I may not like working at night but I love my colleagues. For instance, I first got an inkling Bogdan, my Bulgarian counterpart down the hall, liked Willie Nelson when I heard his Level 1 English class singing Willie's version of "Crazy."  I went to investigate and saw him standing in front of a dozen or so bewildered Korean and Farsi students urging them to sing along with the words he'd written on the board. Later he explained Willie's lyrics are quintessential American expression: simple, yet understood around the world. I had to think about that for awhile. I love Willie too, but for his wild rebel ways. Tom and I saw him in concert a few years ago with a stage full of musicians celebrating his 75th birthday; he sang for hours, the younger band members, including his son, barely able to keep up with him.

But Bogdan was onto something, so when I saw Willie was slated to play the Greek Theatre last Friday I bought two tickets and invited him along. 

We met on Vermont and drove into the park, arriving as the first act was getting under way. Bogdan didn't care for it much, so we sat at one of the tables in front and ate sandwiches. I've never met anyone as easy going as Bogdan, a trait I attribute to life under Communism, which ruled Bulgaria for 45 years. During the first few years after the 1944 takeover, Bogdan told me, Communists controlled the country with a Stalinist iron fist, going into villages and imprisoning or killing anyone (teachers, intellectuals, writers) who opposed the regime. One learns to cope under such circumstances.

Bogdan's father, Boyan, learned the lessons of coping, first under the Nazis. He'd been stationed in Paris during the war, as part of the diplomatic core of the monarchy. Bogdan remembers as a child walking the streets of Paris, playing in the beautiful gardens, but soon was being bundled back to Bulgaria as the Nazis took control of the city. As the war intensified, his father received desperate pleas at midnight, knocks on the embassy door, from Jews and other Bulgarians fleeing the Nazis. Before long, hundreds of political refugees were gathered inside, and although Boyan didn't know how he'd keep them safe he hatched a plan. Calling around to every German contact he had, he secured a train car (or two) to transport the refugees back to Bulgaria— the only European country that refused to collaborate with the Germans in deporting or exterminating its Jews. 

Unfortunately the real suffering for Bulgarians came after the war.

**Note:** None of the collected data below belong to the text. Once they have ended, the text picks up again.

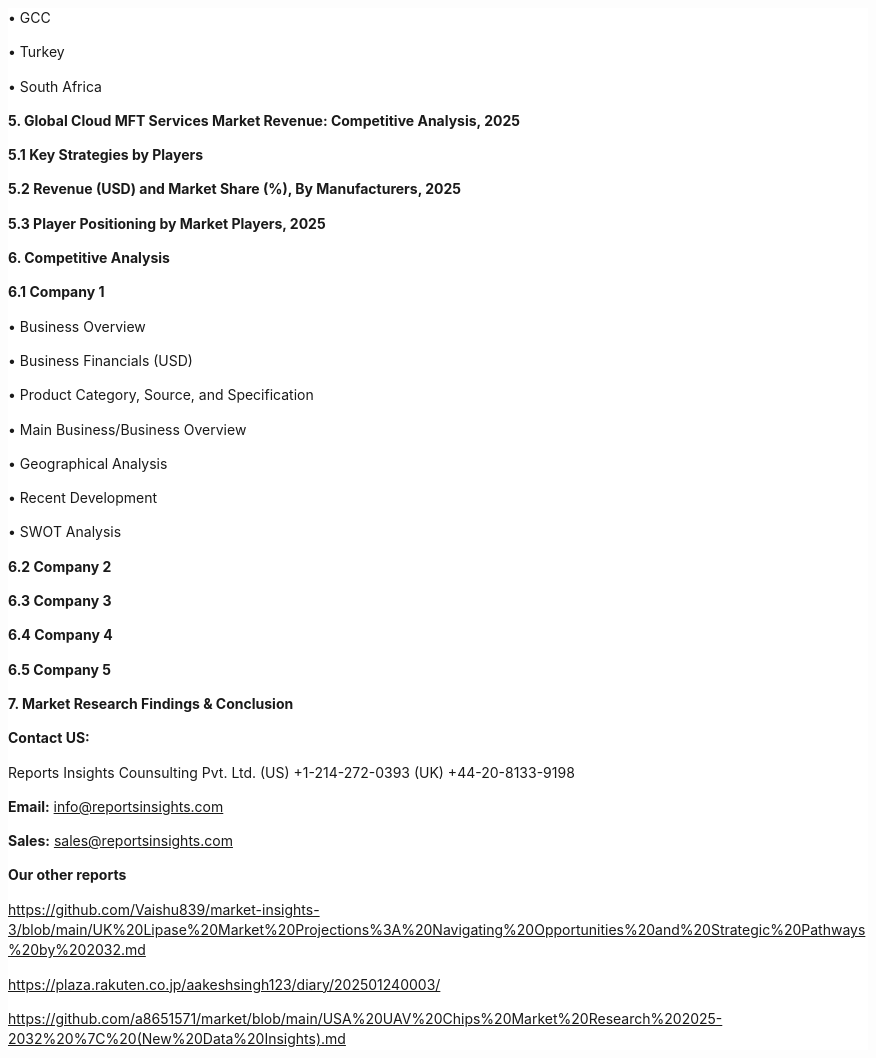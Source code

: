 • GCC

• Turkey

• South Africa

<strong>5. Global Cloud MFT Services Market Revenue: Competitive Analysis, 2025</strong>

<strong>5.1 Key Strategies by Players</strong>

<strong>5.2 Revenue (USD) and Market Share (%), By Manufacturers, 2025</strong>

<strong>5.3 Player Positioning by Market Players, 2025</strong>

<strong>6. Competitive Analysis</strong>

<strong>6.1 Company 1</strong>

• Business Overview

• Business Financials (USD)

• Product Category, Source, and Specification

• Main Business/Business Overview

• Geographical Analysis

• Recent Development

• SWOT Analysis

<strong>6.2 Company 2</strong>

<strong>6.3 Company 3</strong>

<strong>6.4 Company 4</strong>

<strong>6.5 Company 5</strong>

<strong>7. Market Research Findings &amp; Conclusion</strong>

<strong>Contact US:</strong>

Reports Insights Counsulting Pvt. Ltd.
(US) +1-214-272-0393
(UK) +44-20-8133-9198
<p class=""""><b>Email:</b> <a href=mailto:info@reportsinsights.com>info@reportsinsights.com</a></p>
<p class=""""><b>Sales:</b> <a href=mailto:sales@reportsinsights.com>sales@reportsinsights.com</a></p>

<strong>Our other reports</strong>

<a href=https://github.com/Vaishu839/market-insights-3/blob/main/UK%20Lipase%20Market%20Projections%3A%20Navigating%20Opportunities%20and%20Strategic%20Pathways%20by%202032.md>https://github.com/Vaishu839/market-insights-3/blob/main/UK%20Lipase%20Market%20Projections%3A%20Navigating%20Opportunities%20and%20Strategic%20Pathways%20by%202032.md</a>

<a href=https://plaza.rakuten.co.jp/aakeshsingh123/diary/202501240003/>https://plaza.rakuten.co.jp/aakeshsingh123/diary/202501240003/</a>

<a href=https://github.com/a8651571/market/blob/main/USA%20UAV%20Chips%20Market%20Research%202025-2032%20%7C%20(New%20Data%20Insights).md>https://github.com/a8651571/market/blob/main/USA%20UAV%20Chips%20Market%20Research%202025-2032%20%7C%20(New%20Data%20Insights).md</a>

When Bogdan's father returned from serving in Portuguese and U.S. consulates, he was striped of his diplomatic duties; he found a job through a friend as a gravure, a glass cutter. (Bogdan chuckled at the memory because his father couldn't cut a straight line and was fired.) He then loaded scrap metal onto a truck. One learns to cope, a lesson Bogdan mastered as well, as an English professor in Sofia. Under Communism, Bogdan earned 40 dollars a month and was banned from furthering his studies.

When Willie appeared, Bogdan applauded loudly, whooping it up with the crowd. He was in heaven, especially impressed by the massive Texas flag draped across the back of the stage; Bogdan was amused by, and kept repeating, Willie's use of the vernacular (he seemed especially fond of "little shack in the woods.") Willie sang straight that night, with little gabbing or socializing, going from one classic song to another.  What a great night we both agreed, hearing Willie under the stars, the heat from the day still lingering, and for me, seeing Bogdan revelling in Willie—as free a spirit and as American as my friend from Bulgaria ever imagined.